Aim of the task →
Only those lines from the one with "[Link del trello]( https://trello.com/b/OAnYYeuN/cv-angular)" through the last line of the material belong in the answer, each repeated exactly.
+ + + +
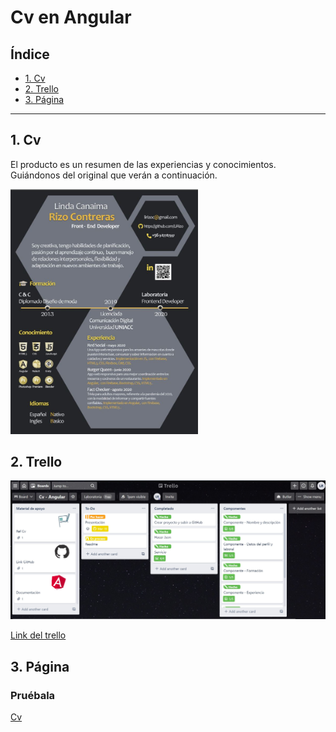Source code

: # Cv en Angular 
## Índice

* [1. Cv](#1-Cv)
* [2. Trello](#2-Trello)
* [3. Página](#3-Página)

***

## 1. Cv

El producto es un resumen de las experiencias y conocimientos. Guiándonos del original que verán a continuación. 

<img src="https://github.com/LiRizo/cvRizoLi/blob/master/src/assets/img/cv.JPG?raw=true" width= 300px>

## 2. Trello

<img src="https://github.com/LiRizo/cvRizoLi/blob/master/src/assets/img/trelloCvAngular.JPG?raw=true">

[Link del trello]( https://trello.com/b/OAnYYeuN/cv-angular)

## 3. Página

### Pruébala

[Cv](https://cv-rizoli.web.app/home)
+ + + +
Final answer →
[Link del trello]( https://trello.com/b/OAnYYeuN/cv-angular)

## 3. Página

### Pruébala

[Cv](https://cv-rizoli.web.app/home)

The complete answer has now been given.